A teoria crítica dos sistemas da Escola de Frankfurt procura associar à ordem social fechada a necessidade prática do desenvolvimento de uma teoria da acumulação73 com o objetivo de ligar novamente as esferas autônomas de racionalidade à realidade - sem a qual aquelas não poderiam existir. A questão central que devemos nos colocar daqui em diante é: "Em que esferas sociais são desenvolvidas as utopias sociais?"74. Essa questão atinge o cerne do problema da justiça. Ao respondê-la, a teoria crítica dos sistemas demanda "uma justiça que seja capaz de subverter a si mesma, formulada de maneira contingente e transcendente". Isso nos leva a um duplo conceito de justiça, que, como fórmula contingente intra-sistêmica, precisa preservar tanto sua consistência interna como sua permeabilidade em relação às demandas vindas da sociedade75. As implicações normativas dessa fórmula, coerente com a própria auto-representação da esfera jurídica, não devem ser subestimadas, pois obrigam o direito a buscar traduzir os conflitos estruturais da sociedade em quaestio iuris, a manter mutuamente compatíveis os espaços de autonomia, a garantir as condições para a autoconstituição dos indivíduos. Contudo, o modelo normativo de justiça como fórmula contingente e transcendente excede essa interpretação. Uma visão que insistisse na fórmula contingente e tentasse universalizá-la apenas provocaria nova injustiça. É exatamente desse imperialismo da racionalidade jurídica que a teoria crítica dos sistemas acusa as teorias universalistas da justiça. Ele pode ser muito perigoso porque implica summum ius summa injuria76. Essa conseqüência kohlhaasiana77 da imanência reificada do direito é combatida pela teoria crítica dos sistemas com o elemento transcendente. Ela exige (normativamente) a abertura a uma "referência adicional" (Verweisungsüberschusses), à ativação de energias utópicas sob a precondição de injustiças realmente vividas. Isso significa "a exigência de transcendência para transformar a imanência em algo que lhe é estranho [...]. A justiça torna-se manifesta apenas por meio de uma passagem real pela injustiça"78.

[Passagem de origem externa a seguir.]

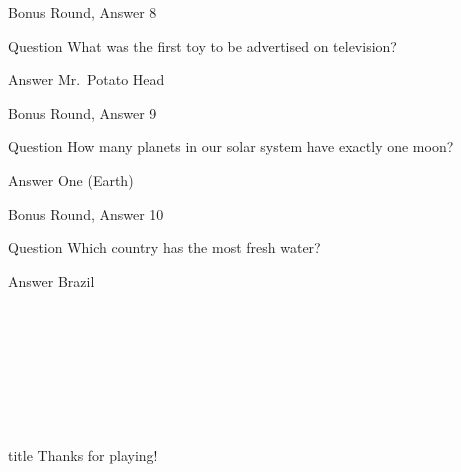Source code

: \documentclass[11pt]{beamer}
\begin{document}
\begin{frame}[t]{Bonus Round, Answer 8}
\vspace{2em}
\begin{block}{Question}
What was the first toy to be advertised on television\@?
\end{block}
\pause{}
\begin{block}{Answer}
Mr.\ Potato Head
\end{block}
\end{frame}
    

\begin{frame}[t]{Bonus Round, Answer 9}
\vspace{2em}
\begin{block}{Question}
How many planets in our solar system have exactly one moon\@?
\end{block}
\pause{}
\begin{block}{Answer}
One (Earth)
\end{block}
\end{frame}
    

\begin{frame}[t]{Bonus Round, Answer 10}
\vspace{2em}
\begin{block}{Question}
Which country has the most fresh water\@?
\end{block}
\pause{}
\begin{block}{Answer}
Brazil
\end{block}
\end{frame}
    

\section*{\ }
\subsection*{\ }
\begingroup{}
\begin{frame}
\vfill{}
\centering{}
\begin{beamercolorbox}[sep=8pt,center,shadow=true,rounded=true]{title}
Thanks for playing!\par%
\end{beamercolorbox}
\vfill{}
\end{frame}
\endgroup{}
\end{document}
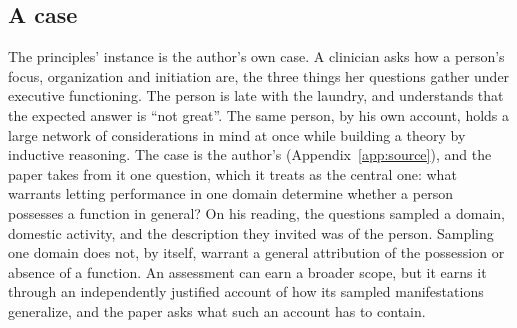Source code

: 
\subsection{A case}

The principles' instance is the author's own case. A clinician asks how a person's focus, organization and initiation are, the three things her questions gather under executive functioning. The person is late with the laundry, and understands that the expected answer is ``not great''. The same person, by his own account, holds a large network of considerations in mind at once while building a theory by inductive reasoning. The case is the author's (Appendix~\ref{app:source}), and the paper takes from it one question, which it treats as the central one: what warrants letting performance in one domain determine whether a person possesses a function in general? On his reading, the questions sampled a domain, domestic activity, and the description they invited was of the person. Sampling one domain does not, by itself, warrant a general attribution of the possession or absence of a function. An assessment can earn a broader scope, but it earns it through an independently justified account of how its sampled manifestations generalize, and the paper asks what such an account has to contain.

Processos sociais de colère publique79 são formas de articulação da experiência de injustiça, que Adorno já havia mencionado ao tratar do fenômeno da imediaticidade social e ao solidarizar-se com aqueles "corpos atormentados" (para usar a expressão de Brecht), um indício de que o indivisível apenas existe em casos extremos, na reação espontânea de quem impacientemente não pode mais tolerar os argumentos sustentados pelo terror80. Adorno e a teoria crítica dos sistemas estão unidos em sua acusação contra a ciência administrativa da justiça. A imediaticidade social existe somente em configurações que não transformam a justiça em organizações jurídicas. Ao mesmo tempo, e aqui se nota seu momento dialético, a condição para que a fórmula transcendente tenha efeito é que a operação estabelecida e praticada pelo direito exista no mundo81. É exatamente essa interdependência mútua de "proteção e farsa"82, de imanência e transcendência83, de que trata Adorno, em relação à troca de bens, na Dialética Negativa84:
Se simplesmente se anula a categoria de medida da comparabilidade, então o que entraria no lugar da racionalidade, que era realmente ideológica e também inerente ao princípio de troca como se fosse uma promessa, é a expropriação imediata, violência, nos dias de hoje: o puro privilégio dos monopólios e das facções. O que a crítica ao princípio de troca [...] deseja é que o ideal da troca livre e justa, até hoje um mero pretexto, se torne realidade. Apenas isso transcenderia a troca
.
CRÍTICA IMANENTE COMO UMA ATITUDE DE TRANSCENDÊNCIA
Uma certa maneira de pensar, falar, fazer, uma certa relação com o que existe,
com o que se conhece, como que se faz, uma relação com a sociedade, cultura, uma
relação com os outros também - algo que poderíamos chamar de atitude crítica.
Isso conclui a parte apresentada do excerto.